被団協の人と同席していた高校生とその仲間たちへ——それらの国ぐには核兵器を保有するのはなぜなのかを考えよう

被団協の人と同席していた高校生とその仲間たちへ——それらの国ぐには核兵器保有するのはなぜなのかを考えよう

 

 核廃絶を訴える高校生たちの話し合いをテレビが映していた。指導者らしい人が「対話の重要性」を語っていた。

 高校生のみなさん、考えよう。

 「対話の重要性」を自分の信念とすることで、問題が解決するのであろうか。対話とは、核兵器を生産し保有し配備している国ぐにおよび日本のようにアメリカの核兵器に依存している国の指導者と、核廃絶を訴える人たちとの対話ということであろう。

 ここで考えよう。はたして、それらの国の指導者は、自分たち核廃絶を訴える人たちの言うことを聞く耳をもっているのだろうか。彼らは、特定の利害をもった国家権力者なのではないだろうか。彼らは、軍需産業などの諸産業の独占資本家たちの利害を体現しているのではないだろうか。この独占資本家たちは、労働者たちや勤労者たちを搾取し収奪し抑圧しているのではないだろうか。

 いま世界では、ロシア・中国を中心とする東側の陣営と、アメリカ・ヨーロッパ・日本などを中心とする西側の陣営とが対立し、領土や勢力圏を拡張するために軍事的にあらそっている。

 自国の労働者たちや勤労者たちを搾取し収奪し抑圧することを基礎にして・自国の領土や勢力圏を拡張するために・敵対する国に軍事的手段を用いるのは、帝国主義国家なのではないだろうか。自分が知っているあらゆる知識を、しかもそれを批判的に検討しつつ駆使して考えてほしい。

 対立するところの、東側の諸国家も、西側の諸国家も、核兵器を生産し保有し配備しそれでもって敵国を脅すのは、またその核に依存するのは、それらの国の指導者が独占資本家たちの利害を体現する国家権力者だからなのである。この国家権力者が、労働者たちや勤労者たちを搾取し収奪し抑圧する独占資本家たちの利害を貫徹して領土や勢力圏を拡張するために軍事的手段を行使しているのだ、といわなければならない。すべての国では、ブルジョアジー(資本家階級)がプロレタリアート(労働者階級)を支配しているのである。

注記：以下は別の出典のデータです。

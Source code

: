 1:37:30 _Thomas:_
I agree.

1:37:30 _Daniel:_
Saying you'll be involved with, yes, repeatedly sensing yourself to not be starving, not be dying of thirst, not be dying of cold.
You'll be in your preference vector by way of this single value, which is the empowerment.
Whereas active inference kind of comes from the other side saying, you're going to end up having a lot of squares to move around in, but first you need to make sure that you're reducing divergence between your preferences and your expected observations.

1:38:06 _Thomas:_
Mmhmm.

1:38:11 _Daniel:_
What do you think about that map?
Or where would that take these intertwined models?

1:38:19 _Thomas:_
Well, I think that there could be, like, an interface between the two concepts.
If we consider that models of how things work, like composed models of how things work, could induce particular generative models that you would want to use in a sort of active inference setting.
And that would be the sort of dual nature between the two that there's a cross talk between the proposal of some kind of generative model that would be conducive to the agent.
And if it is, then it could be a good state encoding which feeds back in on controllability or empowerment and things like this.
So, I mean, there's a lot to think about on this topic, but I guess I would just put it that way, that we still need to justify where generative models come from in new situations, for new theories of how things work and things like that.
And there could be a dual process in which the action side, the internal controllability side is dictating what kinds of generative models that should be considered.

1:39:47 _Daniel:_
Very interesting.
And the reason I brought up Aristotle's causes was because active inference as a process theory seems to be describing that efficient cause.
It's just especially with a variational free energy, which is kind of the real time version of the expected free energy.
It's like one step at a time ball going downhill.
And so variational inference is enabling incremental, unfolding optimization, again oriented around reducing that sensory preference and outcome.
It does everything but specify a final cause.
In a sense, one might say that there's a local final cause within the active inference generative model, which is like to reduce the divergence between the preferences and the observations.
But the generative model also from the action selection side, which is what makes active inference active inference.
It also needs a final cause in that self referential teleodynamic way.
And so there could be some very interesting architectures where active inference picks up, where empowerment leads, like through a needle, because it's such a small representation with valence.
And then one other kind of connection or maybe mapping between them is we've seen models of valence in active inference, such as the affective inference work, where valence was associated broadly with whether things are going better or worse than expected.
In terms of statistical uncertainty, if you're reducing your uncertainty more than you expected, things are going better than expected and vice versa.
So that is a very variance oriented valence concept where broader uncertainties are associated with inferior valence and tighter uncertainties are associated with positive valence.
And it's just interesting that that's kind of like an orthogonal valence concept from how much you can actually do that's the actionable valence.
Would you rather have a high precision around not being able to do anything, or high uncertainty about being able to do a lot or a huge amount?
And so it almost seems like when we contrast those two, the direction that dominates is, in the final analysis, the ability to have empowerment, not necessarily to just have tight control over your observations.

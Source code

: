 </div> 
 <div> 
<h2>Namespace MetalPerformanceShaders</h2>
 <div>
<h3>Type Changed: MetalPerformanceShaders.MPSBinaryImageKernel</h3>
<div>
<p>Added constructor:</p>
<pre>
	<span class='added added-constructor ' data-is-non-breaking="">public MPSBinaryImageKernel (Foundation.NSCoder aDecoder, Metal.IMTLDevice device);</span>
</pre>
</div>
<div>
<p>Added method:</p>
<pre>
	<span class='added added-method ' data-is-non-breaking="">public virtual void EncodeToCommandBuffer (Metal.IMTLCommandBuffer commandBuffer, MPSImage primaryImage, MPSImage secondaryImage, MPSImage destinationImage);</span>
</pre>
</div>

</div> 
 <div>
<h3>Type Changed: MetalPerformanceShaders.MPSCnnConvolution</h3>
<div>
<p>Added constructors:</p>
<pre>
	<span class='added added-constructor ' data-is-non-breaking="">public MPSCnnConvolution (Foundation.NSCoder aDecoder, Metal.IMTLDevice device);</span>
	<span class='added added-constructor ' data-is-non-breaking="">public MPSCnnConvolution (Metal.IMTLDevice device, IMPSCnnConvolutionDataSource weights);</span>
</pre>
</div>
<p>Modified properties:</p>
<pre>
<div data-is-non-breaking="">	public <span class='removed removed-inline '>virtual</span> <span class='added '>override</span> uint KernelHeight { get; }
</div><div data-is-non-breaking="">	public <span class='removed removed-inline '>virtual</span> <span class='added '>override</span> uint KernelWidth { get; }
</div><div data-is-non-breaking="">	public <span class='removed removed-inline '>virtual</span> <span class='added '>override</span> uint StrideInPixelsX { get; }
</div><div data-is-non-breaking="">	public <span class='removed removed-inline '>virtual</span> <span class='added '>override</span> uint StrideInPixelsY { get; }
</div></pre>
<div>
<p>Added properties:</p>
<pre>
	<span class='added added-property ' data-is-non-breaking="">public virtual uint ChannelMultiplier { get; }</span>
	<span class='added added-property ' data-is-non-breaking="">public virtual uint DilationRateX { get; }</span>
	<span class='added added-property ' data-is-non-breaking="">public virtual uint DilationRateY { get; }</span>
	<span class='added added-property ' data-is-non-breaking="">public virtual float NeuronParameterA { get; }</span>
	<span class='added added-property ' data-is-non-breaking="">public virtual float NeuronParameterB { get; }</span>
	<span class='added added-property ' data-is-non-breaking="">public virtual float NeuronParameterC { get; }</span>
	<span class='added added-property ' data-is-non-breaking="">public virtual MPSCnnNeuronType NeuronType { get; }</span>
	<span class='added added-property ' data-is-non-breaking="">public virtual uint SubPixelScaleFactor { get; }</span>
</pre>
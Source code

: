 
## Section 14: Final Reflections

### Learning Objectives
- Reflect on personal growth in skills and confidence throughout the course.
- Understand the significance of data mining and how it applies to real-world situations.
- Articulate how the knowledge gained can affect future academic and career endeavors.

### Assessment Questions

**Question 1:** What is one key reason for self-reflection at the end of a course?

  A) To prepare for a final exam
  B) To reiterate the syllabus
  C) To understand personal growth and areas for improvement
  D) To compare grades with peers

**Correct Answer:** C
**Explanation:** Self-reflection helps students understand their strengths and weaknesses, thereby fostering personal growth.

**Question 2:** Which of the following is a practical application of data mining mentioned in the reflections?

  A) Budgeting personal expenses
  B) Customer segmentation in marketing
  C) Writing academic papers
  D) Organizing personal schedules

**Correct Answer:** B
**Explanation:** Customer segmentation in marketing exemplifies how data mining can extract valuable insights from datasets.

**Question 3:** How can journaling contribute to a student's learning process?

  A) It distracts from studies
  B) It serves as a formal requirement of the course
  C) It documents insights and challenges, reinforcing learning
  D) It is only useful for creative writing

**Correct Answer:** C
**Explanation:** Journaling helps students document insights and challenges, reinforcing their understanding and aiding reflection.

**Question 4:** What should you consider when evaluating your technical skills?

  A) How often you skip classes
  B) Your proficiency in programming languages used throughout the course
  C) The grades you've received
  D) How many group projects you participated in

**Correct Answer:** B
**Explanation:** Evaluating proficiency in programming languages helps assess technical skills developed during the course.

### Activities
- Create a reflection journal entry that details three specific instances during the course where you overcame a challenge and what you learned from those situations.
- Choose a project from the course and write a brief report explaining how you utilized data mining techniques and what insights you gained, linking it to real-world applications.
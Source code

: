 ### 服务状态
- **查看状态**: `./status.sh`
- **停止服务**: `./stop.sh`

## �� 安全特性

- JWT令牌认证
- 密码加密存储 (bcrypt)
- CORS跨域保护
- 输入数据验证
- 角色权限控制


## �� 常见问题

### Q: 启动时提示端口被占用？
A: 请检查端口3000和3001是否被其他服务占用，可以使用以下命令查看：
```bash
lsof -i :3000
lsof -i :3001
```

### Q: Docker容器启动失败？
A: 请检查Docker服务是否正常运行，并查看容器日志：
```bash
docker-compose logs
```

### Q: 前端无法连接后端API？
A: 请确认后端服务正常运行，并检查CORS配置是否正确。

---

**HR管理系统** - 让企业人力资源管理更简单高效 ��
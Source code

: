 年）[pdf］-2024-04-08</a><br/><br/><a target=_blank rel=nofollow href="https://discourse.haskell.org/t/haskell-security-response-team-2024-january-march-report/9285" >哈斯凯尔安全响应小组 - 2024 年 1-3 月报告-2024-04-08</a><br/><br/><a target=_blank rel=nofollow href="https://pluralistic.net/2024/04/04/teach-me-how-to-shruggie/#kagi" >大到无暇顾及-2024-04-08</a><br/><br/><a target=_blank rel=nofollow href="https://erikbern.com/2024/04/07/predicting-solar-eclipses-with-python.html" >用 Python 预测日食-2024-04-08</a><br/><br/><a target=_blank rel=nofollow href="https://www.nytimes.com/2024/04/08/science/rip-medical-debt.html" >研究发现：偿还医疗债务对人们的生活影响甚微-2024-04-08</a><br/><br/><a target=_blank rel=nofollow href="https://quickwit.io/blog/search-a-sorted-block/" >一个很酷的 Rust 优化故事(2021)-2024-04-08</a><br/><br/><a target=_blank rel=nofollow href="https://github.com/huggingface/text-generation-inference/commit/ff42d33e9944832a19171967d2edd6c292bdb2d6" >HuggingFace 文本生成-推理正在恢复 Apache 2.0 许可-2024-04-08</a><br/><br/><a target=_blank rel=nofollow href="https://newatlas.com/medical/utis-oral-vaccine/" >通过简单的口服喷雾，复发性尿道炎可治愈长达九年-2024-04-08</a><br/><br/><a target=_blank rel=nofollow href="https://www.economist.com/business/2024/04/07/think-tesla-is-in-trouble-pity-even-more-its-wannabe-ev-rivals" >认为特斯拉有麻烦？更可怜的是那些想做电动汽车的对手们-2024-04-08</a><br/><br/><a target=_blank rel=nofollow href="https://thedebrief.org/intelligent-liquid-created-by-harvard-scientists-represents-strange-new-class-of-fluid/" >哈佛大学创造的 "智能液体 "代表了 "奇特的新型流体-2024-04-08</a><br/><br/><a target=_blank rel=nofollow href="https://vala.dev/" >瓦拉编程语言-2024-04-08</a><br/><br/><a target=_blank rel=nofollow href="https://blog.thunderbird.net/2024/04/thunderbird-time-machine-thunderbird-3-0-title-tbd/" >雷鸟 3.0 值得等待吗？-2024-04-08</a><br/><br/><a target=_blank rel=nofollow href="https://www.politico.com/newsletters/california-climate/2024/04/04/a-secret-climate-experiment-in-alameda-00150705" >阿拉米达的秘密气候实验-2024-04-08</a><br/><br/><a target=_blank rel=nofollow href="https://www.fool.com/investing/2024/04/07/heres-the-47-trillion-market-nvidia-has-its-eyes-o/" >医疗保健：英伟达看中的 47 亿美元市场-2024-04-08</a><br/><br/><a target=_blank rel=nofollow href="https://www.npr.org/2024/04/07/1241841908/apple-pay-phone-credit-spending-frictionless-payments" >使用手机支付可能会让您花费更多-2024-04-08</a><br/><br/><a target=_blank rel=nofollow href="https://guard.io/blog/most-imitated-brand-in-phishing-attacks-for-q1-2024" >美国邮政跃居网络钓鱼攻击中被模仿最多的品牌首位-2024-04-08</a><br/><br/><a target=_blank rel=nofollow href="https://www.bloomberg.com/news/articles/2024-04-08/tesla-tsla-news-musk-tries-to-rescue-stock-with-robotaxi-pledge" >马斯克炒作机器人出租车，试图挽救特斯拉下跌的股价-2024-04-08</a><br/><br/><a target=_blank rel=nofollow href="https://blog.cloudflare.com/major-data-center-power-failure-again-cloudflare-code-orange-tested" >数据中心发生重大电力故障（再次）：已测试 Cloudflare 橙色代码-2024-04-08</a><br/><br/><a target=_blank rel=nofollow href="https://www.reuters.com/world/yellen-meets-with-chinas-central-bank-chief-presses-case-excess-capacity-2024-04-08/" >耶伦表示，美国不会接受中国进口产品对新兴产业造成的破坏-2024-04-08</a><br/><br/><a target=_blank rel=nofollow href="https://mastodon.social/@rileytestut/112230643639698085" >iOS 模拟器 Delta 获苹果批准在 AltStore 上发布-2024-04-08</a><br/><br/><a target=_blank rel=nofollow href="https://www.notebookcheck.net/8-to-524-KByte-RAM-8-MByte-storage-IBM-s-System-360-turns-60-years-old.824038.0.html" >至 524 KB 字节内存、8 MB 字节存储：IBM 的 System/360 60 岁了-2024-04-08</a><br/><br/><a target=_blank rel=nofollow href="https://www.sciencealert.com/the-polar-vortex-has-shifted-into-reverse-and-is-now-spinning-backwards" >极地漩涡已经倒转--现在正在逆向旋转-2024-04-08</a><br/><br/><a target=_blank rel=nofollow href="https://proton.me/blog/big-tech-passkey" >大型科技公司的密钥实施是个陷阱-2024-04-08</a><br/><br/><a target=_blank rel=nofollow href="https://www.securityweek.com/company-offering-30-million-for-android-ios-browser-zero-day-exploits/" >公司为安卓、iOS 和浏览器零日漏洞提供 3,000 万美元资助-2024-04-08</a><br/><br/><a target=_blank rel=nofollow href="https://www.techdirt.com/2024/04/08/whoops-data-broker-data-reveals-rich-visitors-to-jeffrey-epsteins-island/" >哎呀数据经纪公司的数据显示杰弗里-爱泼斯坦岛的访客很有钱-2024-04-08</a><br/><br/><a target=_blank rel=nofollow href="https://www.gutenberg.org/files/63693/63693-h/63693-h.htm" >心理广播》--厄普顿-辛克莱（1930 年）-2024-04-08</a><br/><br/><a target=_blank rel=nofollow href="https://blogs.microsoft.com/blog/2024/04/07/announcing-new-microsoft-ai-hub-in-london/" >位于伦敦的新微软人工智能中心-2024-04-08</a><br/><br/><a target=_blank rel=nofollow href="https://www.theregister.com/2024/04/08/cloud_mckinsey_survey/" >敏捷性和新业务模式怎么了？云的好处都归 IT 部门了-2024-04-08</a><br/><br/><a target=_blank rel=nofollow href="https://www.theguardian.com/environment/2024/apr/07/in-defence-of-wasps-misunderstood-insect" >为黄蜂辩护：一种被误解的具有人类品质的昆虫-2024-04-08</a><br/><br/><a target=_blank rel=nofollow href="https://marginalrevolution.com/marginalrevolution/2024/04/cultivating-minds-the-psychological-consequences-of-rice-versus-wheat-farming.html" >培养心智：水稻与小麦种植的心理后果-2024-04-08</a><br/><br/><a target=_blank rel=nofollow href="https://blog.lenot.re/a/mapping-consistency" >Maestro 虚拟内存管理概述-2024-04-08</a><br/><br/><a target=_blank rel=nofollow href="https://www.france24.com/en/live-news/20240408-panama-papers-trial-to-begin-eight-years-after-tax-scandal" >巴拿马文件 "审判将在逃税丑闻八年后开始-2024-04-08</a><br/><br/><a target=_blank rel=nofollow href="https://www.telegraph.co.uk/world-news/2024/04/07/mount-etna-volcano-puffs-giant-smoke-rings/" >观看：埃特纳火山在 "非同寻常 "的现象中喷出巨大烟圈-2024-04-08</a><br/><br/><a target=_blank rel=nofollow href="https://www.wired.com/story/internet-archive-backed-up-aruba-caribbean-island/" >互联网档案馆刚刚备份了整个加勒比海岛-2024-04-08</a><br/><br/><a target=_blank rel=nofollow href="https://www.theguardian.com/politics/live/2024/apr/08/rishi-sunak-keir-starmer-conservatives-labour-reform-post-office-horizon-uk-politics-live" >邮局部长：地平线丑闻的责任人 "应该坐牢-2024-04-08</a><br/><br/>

 だから、ロシア国家がウクライナ核兵器を使うのを阻止するためには、そしてあらゆる国のすべての核兵器を廃絶するためには、帝国主義を打倒しなければならない。ロシア・中国などの東側の帝国主義諸国家権力と、米・欧・日の西側の帝国主義国家権力を、そしてすべての資本主義国の国家権力を、全世界のプロレタリアートは国際的に階級的に団結して打倒しなければならない。

 高校生のみなさん!

 自分自身がプロレタリアートの立場にたって、ともにたたかおう! われわれがたたかうのだ! われわれはたたかうのだ!